START Data to examine

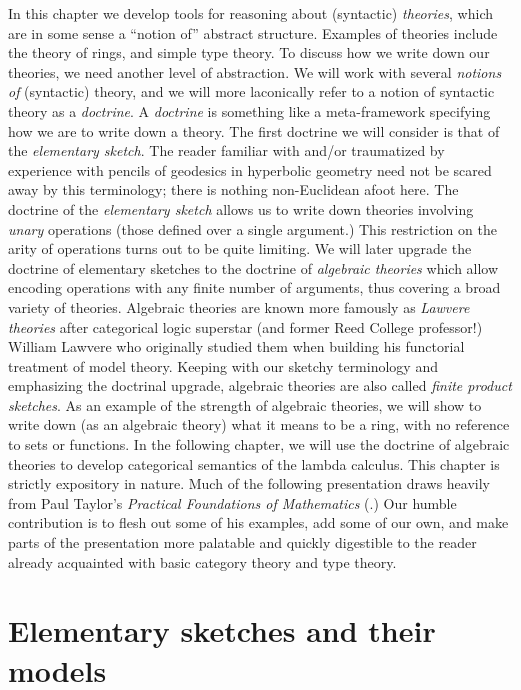 \documentclass[12pt,twoside]{reedthesis}
\theoremstyle{definition}
\theoremstyle{remark}
\theoremstyle{plain}
\begin{document}
In this chapter we develop tools for reasoning about (syntactic)
\emph{theories}, which are in some sense a ``notion of'' abstract structure.
Examples of theories include the theory of rings, and simple type theory. To
discuss how we write down our theories, we need another level of abstraction. We
will work with several \emph{notions of} (syntactic) theory, and we will more
laconically refer to a notion of syntactic theory as a \emph{doctrine}. A
\emph{doctrine} is something like a meta-framework specifying how we are to
write down a theory. The first doctrine we will consider is that of the
\emph{elementary sketch}. The reader familiar with and/or traumatized by
experience with pencils of geodesics in hyperbolic geometry need not be scared
away by this terminology; there is nothing non-Euclidean afoot here. The
doctrine of the \emph{elementary sketch} allows us to write down theories
involving \emph{unary} operations (those defined over a single argument.) This
restriction on the arity of operations turns out to be quite limiting. We will
later upgrade the doctrine of elementary sketches to the doctrine of
\emph{algebraic theories} which allow encoding operations with any finite number
of arguments, thus covering a broad variety of theories. Algebraic theories are
known more famously as \emph{Lawvere theories} after categorical logic superstar
(and former Reed College professor!) William Lawvere who originally studied them
when building his functorial treatment of model theory. Keeping with our sketchy
terminology and emphasizing the doctrinal upgrade, algebraic theories are also
called \emph{finite product sketches}. As an example of the strength of
algebraic theories, we will show to write down (as an algebraic theory) what it
means to be a ring, with no reference to sets or functions. In the following
chapter, we will use the doctrine of algebraic theories to develop categorical
semantics of the lambda calculus. This chapter is strictly expository in nature.
Much of the following presentation draws heavily from Paul Taylor's
\emph{Practical Foundations of Mathematics} (\cite{taylor_practical_1999}.) Our
humble contribution is to flesh out some of his examples, add some of our own,
and make parts of the presentation more palatable and quickly digestible to the
reader already acquainted with basic category theory and type theory.

\section{Elementary sketches and their models}
\end{document}
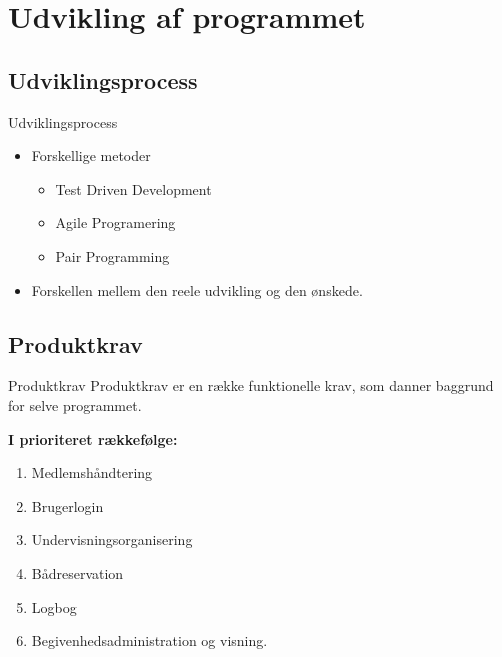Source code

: \section{Udvikling af programmet}
\subsection{Udviklingsprocess}
\begin{frame}{Udviklingsprocess}
	\begin{itemize}
		\item Forskellige metoder
			\begin{itemize}
				\item Test Driven Development
				\item Agile Programering
				\item Pair Programming
			\end{itemize}
		\item Forskellen mellem den reele udvikling og den ønskede.
	\end{itemize}
\end{frame}

\subsection{Produktkrav}
\begin{frame}{Produktkrav}
Produktkrav er en række funktionelle krav, som danner baggrund for selve programmet.


\textbf{I prioriteret rækkefølge:}
\begin{enumerate}
  \item Medlemshåndtering
  \item Brugerlogin
  \item Undervisningsorganisering 
  \item Bådreservation
  \item Logbog
  \item Begivenhedsadministration og visning.
\end{enumerate}
\end{frame}


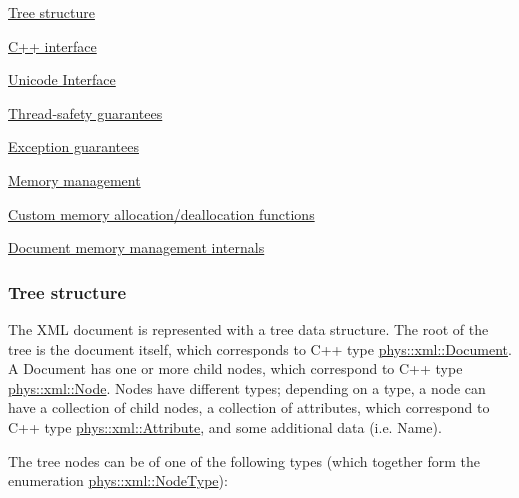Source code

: \begin{DoxyItemize}
\item \hyperlink{XMLManual_XMLTreeStructure}{Tree structure}
\item \hyperlink{XMLManual_XMLInterface}{C++ interface}
\item \hyperlink{XMLManual_XMLUnicode}{Unicode Interface}
\item \hyperlink{XMLManual_XMLThreadSafety}{Thread-\/safety guarantees}
\item \hyperlink{XMLManual_XMLExceptionSafety}{Exception guarantees}
\item \hyperlink{XMLManual_XMLMemory}{Memory management}
\begin{DoxyItemize}
\item \hyperlink{XMLManual_XMLCustomAlloc}{Custom memory allocation/deallocation functions}
\item \hyperlink{XMLManual_XMLMemoryInternals}{Document memory management internals} 
\end{DoxyItemize}
\end{DoxyItemize}\hypertarget{XMLManual_XMLTreeStructure}{}\subsubsection{Tree structure}\label{XMLManual_XMLTreeStructure}
The XML document is represented with a tree data structure. The root of the tree is the document itself, which corresponds to C++ type \hyperlink{classphys_1_1xml_1_1Document}{phys::xml::Document}. A Document has one or more child nodes, which correspond to C++ type \hyperlink{classphys_1_1xml_1_1Node}{phys::xml::Node}. Nodes have different types; depending on a type, a node can have a collection of child nodes, a collection of attributes, which correspond to C++ type \hyperlink{classphys_1_1xml_1_1Attribute}{phys::xml::Attribute}, and some additional data (i.e. Name). \par
 \par
 The tree nodes can be of one of the following types (which together form the enumeration \hyperlink{namespacephys_1_1xml_a668b0cc666a9d49f7c7222a7552115d3}{phys::xml::NodeType}):
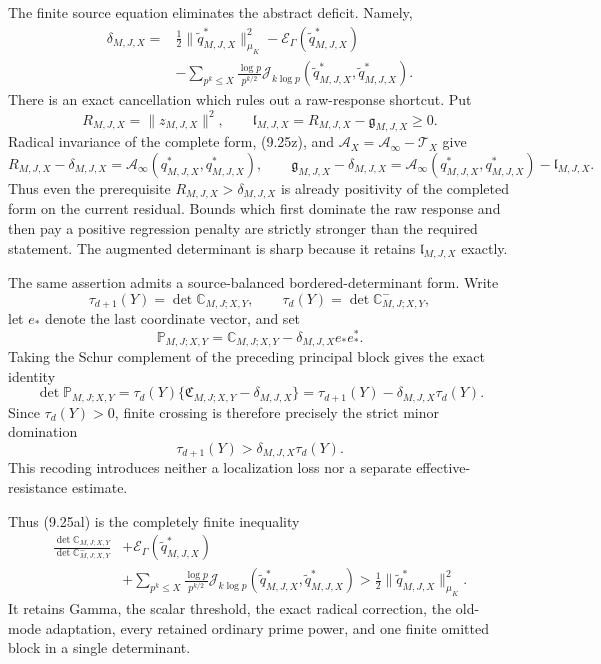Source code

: \documentclass[11pt]{amsart}
\theoremstyle{definition}
\theoremstyle{remark}
\begin{document}
The finite source equation eliminates the abstract deficit.  Namely,
\[
\boxed{
\begin{aligned}
 \delta_{M,J,X}={}&\frac12\|\widetilde q_{M,J,X}^*\|_{\mu_K}^2
 -\mathscr E_\Gamma(\widetilde q_{M,J,X}^*)\\
 &-\sum_{p^k\le X}\frac{\log p}{p^{k/2}}
 \mathcal J_{k\log p}(\widetilde q_{M,J,X}^*,
                       \widetilde q_{M,J,X}^*).
\end{aligned}}
\tag{9.25am}
\]
There is an exact cancellation which rules out a raw-response shortcut.
Put
\[
 R_{M,J,X}=\|z_{M,J,X}\|^2,
 \qquad
 \mathfrak l_{M,J,X}=R_{M,J,X}-\mathfrak g_{M,J,X}\ge0.
\]
Radical invariance of the complete form, (9.25z), and
\(\mathcal A_X=\mathcal A_\infty-\mathcal T_X\) give
\[
 \boxed{
 R_{M,J,X}-\delta_{M,J,X}
 =\mathcal A_\infty(q_{M,J,X}^*,q_{M,J,X}^*),
 \qquad
 \mathfrak g_{M,J,X}-\delta_{M,J,X}
 =\mathcal A_\infty(q_{M,J,X}^*,q_{M,J,X}^*)
  -\mathfrak l_{M,J,X}.}
\tag{9.25an}
\]
Thus even the prerequisite \(R_{M,J,X}>\delta_{M,J,X}\) is already
positivity of the completed form on the current residual.  Bounds which
first dominate the raw response and then pay a positive regression penalty
are strictly stronger than the required statement.  The augmented
determinant is sharp because it retains \(\mathfrak l_{M,J,X}\) exactly.

The same assertion admits a source-balanced bordered-determinant form.
Write
\[
 \tau_{d+1}(Y)=\det\mathbb C_{M,J;X,Y},\qquad
 \tau_d(Y)=\det\mathbb C_{M,J;X,Y}^{-},
\]
let \(e_*\) denote the last coordinate vector, and set
\[
 \mathbb P_{M,J;X,Y}
 =\mathbb C_{M,J;X,Y}
  -\delta_{M,J,X}e_*e_*^*.
\]
Taking the Schur complement of the preceding principal block gives the
exact identity
\[
 \boxed{
 \det\mathbb P_{M,J;X,Y}
 =\tau_d(Y)\{
   \mathfrak C_{M,J;X,Y}-\delta_{M,J,X}\}
 =\tau_{d+1}(Y)-\delta_{M,J,X}\tau_d(Y).}
\]
Since \(\tau_d(Y)>0\), finite crossing is therefore precisely the strict
minor domination
\[
 \boxed{\tau_{d+1}(Y)>\delta_{M,J,X}\tau_d(Y).}
\]
This recoding introduces neither a localization loss nor a separate
effective-resistance estimate.

Thus (9.25al) is the completely finite inequality
\[
\begin{aligned}
 \frac{\det\mathbb C_{M,J;X,Y}}
      {\det\mathbb C_{M,J;X,Y}^{-}}
 &+\mathscr E_\Gamma(\widetilde q_{M,J,X}^*)\\
 &+\sum_{p^k\le X}\frac{\log p}{p^{k/2}}
 \mathcal J_{k\log p}(\widetilde q_{M,J,X}^*,
                       \widetilde q_{M,J,X}^*)
 >\frac12\|\widetilde q_{M,J,X}^*\|_{\mu_K}^2.
\end{aligned}
\tag{9.25ao}
\]
It retains Gamma, the scalar threshold, the exact radical correction, the
old-mode adaptation, every retained ordinary prime power, and one finite
omitted block in a single determinant.
\end{document}
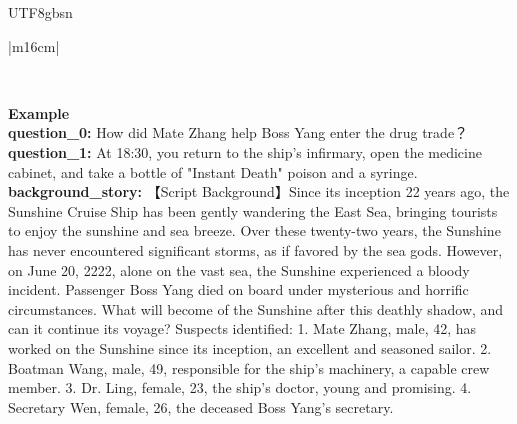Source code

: \documentclass[11pt]{article}
\begin{document}
{\begin{CJK}{UTF8}{gbsn}
\begin{table}[ht!]
\begin{minipage}[t]{\linewidth}
\begin{tabular}{|m{16cm}|}
\begin{minipage}[t]{\linewidth}
\begin{verbatim}
\end{verbatim}
\end{minipage} \\
\hline
{}  \textbf{Example}  \\
 \textbf{  question\_0:} \small How did Mate Zhang help Boss Yang enter the drug trade？\\
  \textbf{  question\_1:} \small At 18:30, you return to the ship's infirmary, open the medicine cabinet, and take a bottle of "Instant Death" poison and a syringe.  \\
  \textbf{  background\_story:} \small【Script Background】Since its inception 22 years ago, the Sunshine Cruise Ship has been gently wandering the East Sea, bringing tourists to enjoy the sunshine and sea breeze. Over these twenty-two years, the Sunshine has never encountered significant storms, as if favored by the sea gods. However, on June 20, 2222, alone on the vast sea, the Sunshine experienced a bloody incident. Passenger Boss Yang died on board under mysterious and horrific circumstances. What will become of the Sunshine after this deathly shadow, and can it continue its voyage? Suspects identified: 1. Mate Zhang, male, 42, has worked on the Sunshine since its inception, an excellent and seasoned sailor. 2. Boatman Wang, male, 49, responsible for the ship's machinery, a capable crew member. 3. Dr. Ling, female, 23, the ship's doctor, young and promising. 4. Secretary Wen, female, 26, the deceased Boss Yang's secretary.  \\


\end{tabular}
\end{minipage}
\end{table}
\end{CJK}}
\end{document}
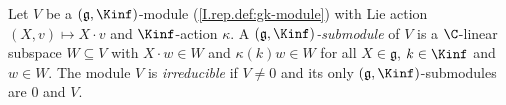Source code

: Let $V$ be a $(\mathfrak g,\Kinf)$-module (\cref{I.rep.def:gk-module}) with Lie action $(X,v)\mapsto X\cdot v$ and
$\Kinf$-action $\kappa$. A \emph{$(\mathfrak g,\Kinf)$-submodule} of $V$ is a $\C$-linear subspace $W\subseteq V$ with
$X\cdot w\in W$ and $\kappa(k)w\in W$ for all $X\in\mathfrak g$, $k\in\Kinf$ and $w\in W$. The module $V$ is
\emph{irreducible} if $V\neq0$ and its only $(\mathfrak g,\Kinf)$-submodules are $0$ and $V$.
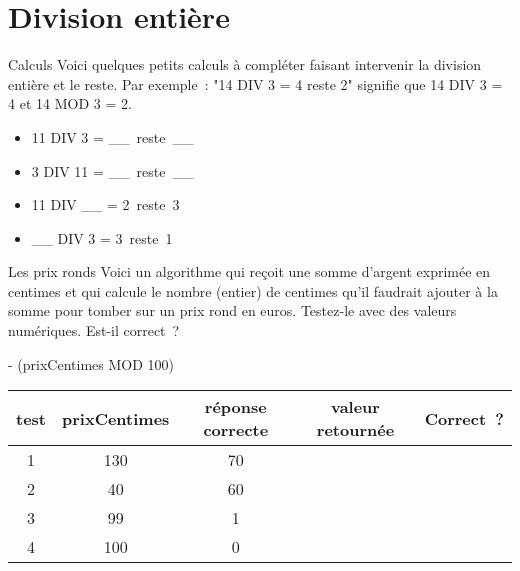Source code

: 			\section{Division entière}
			
			\begin{Exercice}{Calculs}
				Voici quelques petits calculs à compléter
				faisant intervenir la division entière et le reste.
				Par exemple~: "14 DIV 3 = 4 reste 2"
				signifie que 14 DIV 3 = 4 et 14 MOD 3 = 2.
				
				\begin{multicols}{2}
					\begin{itemize}
					\item 11 DIV 3 = \_\_\ reste\ \_\_
					\item 3 DIV 11 = \_\_\ reste\ \_\_
					\item 11 DIV \_\_ = 2\ reste\ 3
					\item \_\_ DIV 3 = 3\ reste\ 1
					\end{itemize}
				\end{multicols}
			\end{Exercice}

			\begin{Exercice}{Les prix ronds}
				Voici un algorithme qui reçoit une somme d’argent exprimée en centimes
				et qui calcule le nombre (entier) de centimes qu’il
				faudrait ajouter à la somme pour tomber sur un prix rond en euros.
				Testez-le avec des valeurs numériques. Est-il correct~?
				
				\begin{pseudocode}
					 - (prixCentimes MOD 100)
				\EndAlgo
				\end{pseudocode}
				
				\begin{center}
				\begin{tabular}{|c|c|c|c|c|}
				\hline
				test \no & prixCentimes & réponse correcte & valeur retournée & Correct~? \\\hline
				\hline 
				1 & 130 & 70 &  & \\\hline
				2 & 40  & 60 &  & \\\hline
				3 & 99  & 1  &  & \\\hline
				4 & 100 & 0  &  & \\\hline
				\end{tabular}
				\end{center}
				
			\end{Exercice}
			
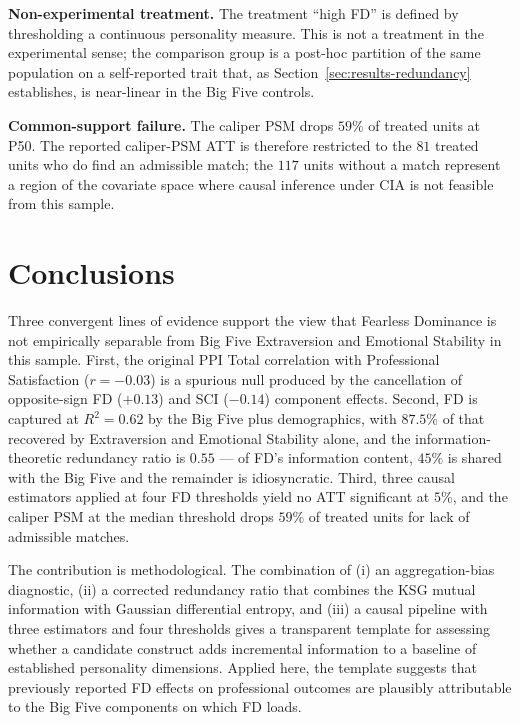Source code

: \documentclass[11pt,a4paper]{article}
\begin{document}
\textbf{Non-experimental treatment.} The treatment ``high FD'' is
defined by thresholding a continuous personality measure. This is
not a treatment in the experimental sense; the comparison group is a
post-hoc partition of the same population on a self-reported trait
that, as Section~\ref{sec:results-redundancy} establishes, is
near-linear in the Big Five controls.

\textbf{Common-support failure.} The caliper PSM drops $59\%$ of
treated units at P50. The reported caliper-PSM ATT is therefore
restricted to the $81$ treated units who do find an admissible
match; the $117$ units without a match represent a region of the
covariate space where causal inference under CIA is not feasible
from this sample.

\section{Conclusions}
\label{sec:conclusion}

Three convergent lines of evidence support the view that Fearless
Dominance is not empirically separable from Big Five Extraversion and
Emotional Stability in this sample. First, the original PPI Total
correlation with Professional Satisfaction ($r=-0.03$) is a spurious
null produced by the cancellation of opposite-sign FD ($+0.13$) and
SCI ($-0.14$) component effects. Second, FD is captured at $R^2=0.62$
by the Big Five plus demographics, with $87.5\%$ of that recovered by
Extraversion and Emotional Stability alone, and the
information-theoretic redundancy ratio is $0.55$ --- of FD's
information content, $45\%$ is shared with the Big Five and the
remainder is idiosyncratic. Third, three causal estimators applied at
four FD thresholds yield no ATT significant at $5\%$, and the caliper
PSM at the median threshold drops $59\%$ of treated units for lack of
admissible matches.

The contribution is methodological. The combination of (i) an
aggregation-bias diagnostic, (ii) a corrected redundancy ratio that
combines the KSG mutual information with Gaussian differential
entropy, and (iii) a causal pipeline with three estimators and four
thresholds gives a transparent template for assessing whether a
candidate construct adds incremental information to a baseline of
established personality dimensions. Applied here, the template
suggests that previously reported FD effects on professional outcomes
are plausibly attributable to the Big Five components on which FD
loads.
\end{document}
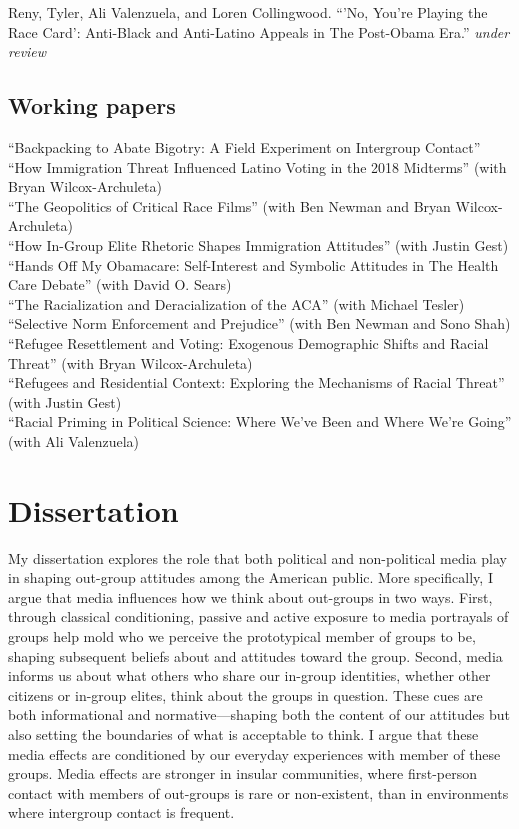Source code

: \documentclass[11pt, a4paper]{article}
\newcommand{\years}[1]{\marginnote{\scriptsize #1}}
\begin{document}
\years{} Reny, Tyler, Ali Valenzuela, and Loren Collingwood. ``'No, You’re Playing the Race Card': Anti-Black and Anti-Latino Appeals in The Post-Obama Era.'' \textit{under review}\\

\subsection*{Working papers}

\years{}``Backpacking to Abate Bigotry: A Field Experiment on Intergroup Contact''\\
\years{}``How Immigration Threat Influenced Latino Voting in the 2018 Midterms'' (with Bryan Wilcox-Archuleta)\\
\years{}``The Geopolitics of Critical Race Films'' (with Ben Newman and Bryan Wilcox-Archuleta)\\
\years{}``How In-Group Elite Rhetoric Shapes Immigration Attitudes'' (with Justin Gest)\\
\years{}``Hands Off My Obamacare: Self-Interest and Symbolic Attitudes in The Health Care Debate'' (with David O. Sears)\\
\years{}``The Racialization and Deracialization of the ACA'' (with Michael Tesler)\\
\years{}``Selective Norm Enforcement and Prejudice'' (with Ben Newman and Sono Shah)\\
\years{}``Refugee Resettlement and Voting: Exogenous Demographic Shifts and Racial Threat'' (with Bryan Wilcox-Archuleta)\\
\years{}``Refugees and Residential Context: Exploring the Mechanisms of Racial Threat'' (with Justin Gest)\\
\years{}``Racial Priming in Political Science: Where We've Been and Where We're Going'' (with Ali Valenzuela)\\

\section*{Dissertation}

My dissertation explores the role that both political and non-political media play in shaping out-group attitudes among the American public. More specifically, I argue that media influences how we think about out-groups in two ways. First, through classical conditioning, passive and active exposure to media portrayals of groups help mold who we perceive the prototypical member of groups to be, shaping subsequent beliefs about and attitudes toward the group. Second, media informs us about what others who share our in-group identities, whether other citizens or in-group elites, think about the groups in question. These cues are both informational and normative---shaping both the content of our attitudes but also setting the boundaries of what is acceptable to think. I argue that these media effects are conditioned by our everyday experiences with member of these groups. Media effects are stronger in insular communities, where first-person contact with members of out-groups is rare or non-existent, than in environments where intergroup contact is frequent.
\end{document}
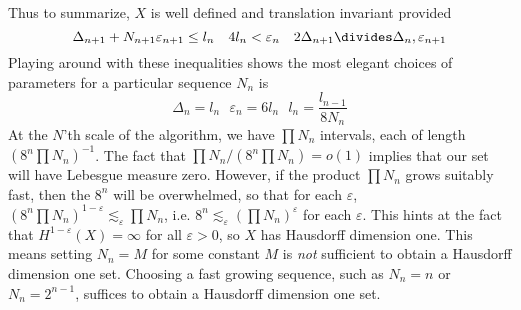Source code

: \documentclass{report}
\theoremstyle{plain}
\theoremstyle{plain}
\begin{document}
Thus to summarize, $X$ is well defined and translation invariant provided
%
\[ \Delta_{n+1} + N_{n+1}\varepsilon_{n+1} \leq l_n\ \ \ 4l_n < \varepsilon_n\ \ \ 2\Delta_{n+1} \divides \Delta_n, \varepsilon_{n+1} \]
%
Playing around with these inequalities shows the most elegant choices of parameters for a particular sequence $N_n$ is
%
\[ \Delta_n = l_n\ \ \ \varepsilon_n = 6l_n\ \ \ l_n = \frac{l_{n-1}}{8N_n} \]
%
At the $N$'th scale of the algorithm, we have $\prod N_n$ intervals, each of length $(8^n \prod N_n)^{-1}$. The fact that $\prod N_n / (8^n \prod N_n) = o(1)$ implies that our set will have Lebesgue measure zero. However, if the product $\prod N_n$ grows suitably fast, then the $8^n$ will be overwhelmed, so that for each $\varepsilon$, $(8^n \prod N_n)^{1-\varepsilon} \lesssim_\varepsilon \prod N_n$, i.e. $8^n \lesssim_\varepsilon (\prod N_n)^\varepsilon$ for each $\varepsilon$. This hints at the fact that $H^{1-\varepsilon}(X) = \infty$ for all $\varepsilon > 0$, so $X$ has Hausdorff dimension one. This means setting $N_n = M$ for some constant $M$ is {\it not} sufficient to obtain a Hausdorff dimension one set. Choosing a fast growing sequence, such as $N_n = n$ or $N_n = 2^{n-1}$, suffices to obtain a Hausdorff dimension one set.
\end{document}
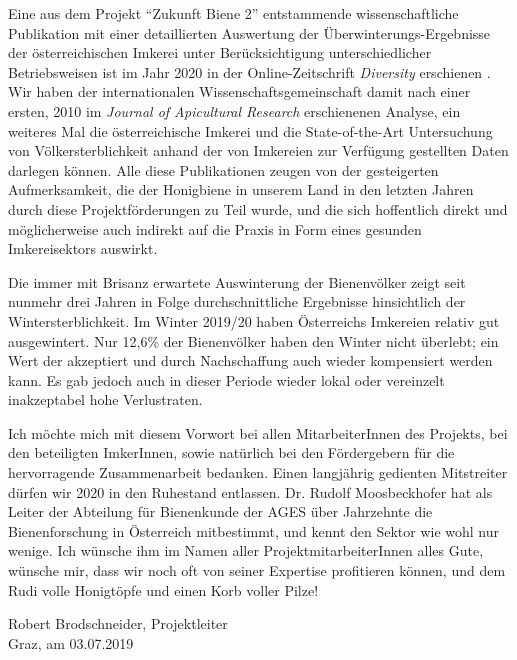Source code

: Eine aus dem Projekt \enquote{Zukunft Biene 2} entstammende wissenschaftliche Publikation mit einer detaillierten Auswertung der Überwinterungs-Ergebnisse der österreichischen Imkerei unter Berücksichtigung unterschiedlicher Betriebsweisen ist im Jahr 2020 in der Online-Zeitschrift \textit{Diversity} erschienen \citep{oberreiter2020}. Wir haben der internationalen Wissenschaftsgemeinschaft damit nach einer ersten, 2010 im \textit{Journal of Apicultural Research} erschienenen Analyse, ein weiteres Mal die österreichische Imkerei und die State-of-the-Art Untersuchung von Völkersterblichkeit anhand der von Imkereien zur Verfügung gestellten Daten darlegen können. Alle diese Publikationen zeugen von der gesteigerten Aufmerksamkeit, die der Honigbiene in unserem Land in den letzten Jahren durch diese Projektförderungen zu Teil wurde, und die sich hoffentlich direkt und möglicherweise auch indirekt auf die Praxis in Form eines gesunden Imkereisektors auswirkt.

Die immer mit Brisanz erwartete Auswinterung der Bienenvölker zeigt seit nunmehr drei Jahren in Folge
durchschnittliche Ergebnisse hinsichtlich der Wintersterblichkeit. Im Winter 2019/20 haben Österreichs Imkereien relativ gut ausgewintert. Nur 12,6\% der Bienenvölker haben den Winter nicht überlebt; ein Wert der akzeptiert und durch Nachschaffung auch wieder kompensiert werden kann. Es gab jedoch auch in dieser Periode wieder lokal oder
vereinzelt inakzeptabel hohe Verlustraten.

Ich möchte mich mit diesem Vorwort bei allen MitarbeiterInnen des Projekts, bei den beteiligten ImkerInnen, sowie natürlich bei den Fördergebern für die hervorragende Zusammenarbeit bedanken.
Einen langjährig gedienten Mitstreiter dürfen wir 2020 in den Ruhestand entlassen. Dr. Rudolf Moosbeckhofer hat als Leiter der Abteilung für Bienenkunde der AGES über Jahrzehnte die Bienenforschung in Österreich mitbestimmt, und kennt den Sektor wie wohl nur wenige. Ich wünsche ihm im Namen aller
ProjektmitarbeiterInnen alles Gute, wünsche mir, dass wir noch oft von seiner Expertise profitieren können, und dem Rudi volle Honigtöpfe und einen Korb voller Pilze!

\begin{flushright}
    Robert Brodschneider, Projektleiter \\
    Graz, am 03.07.2019
\end{flushright}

END Data to examine

What the exercise asks: Only the lines from the start of the records through the line containing "when building his" should be repeated, word for word, with the pictures left out.

Answer section:
 \documentclass[12pt,twoside]{reedthesis}
\theoremstyle{definition}
\theoremstyle{remark}
\theoremstyle{plain}
\begin{document}
In this chapter we develop tools for reasoning about (syntactic)
\emph{theories}, which are in some sense a ``notion of'' abstract structure.
Examples of theories include the theory of rings, and simple type theory. To
discuss how we write down our theories, we need another level of abstraction. We
will work with several \emph{notions of} (syntactic) theory, and we will more
laconically refer to a notion of syntactic theory as a \emph{doctrine}. A
\emph{doctrine} is something like a meta-framework specifying how we are to
write down a theory. The first doctrine we will consider is that of the
\emph{elementary sketch}. The reader familiar with and/or traumatized by
experience with pencils of geodesics in hyperbolic geometry need not be scared
away by this terminology; there is nothing non-Euclidean afoot here. The
doctrine of the \emph{elementary sketch} allows us to write down theories
involving \emph{unary} operations (those defined over a single argument.) This
restriction on the arity of operations turns out to be quite limiting. We will
later upgrade the doctrine of elementary sketches to the doctrine of
\emph{algebraic theories} which allow encoding operations with any finite number
of arguments, thus covering a broad variety of theories. Algebraic theories are
known more famously as \emph{Lawvere theories} after categorical logic superstar
(and former Reed College professor!) William Lawvere who originally studied them
when building his functorial treatment of model theory. Keeping with our sketchy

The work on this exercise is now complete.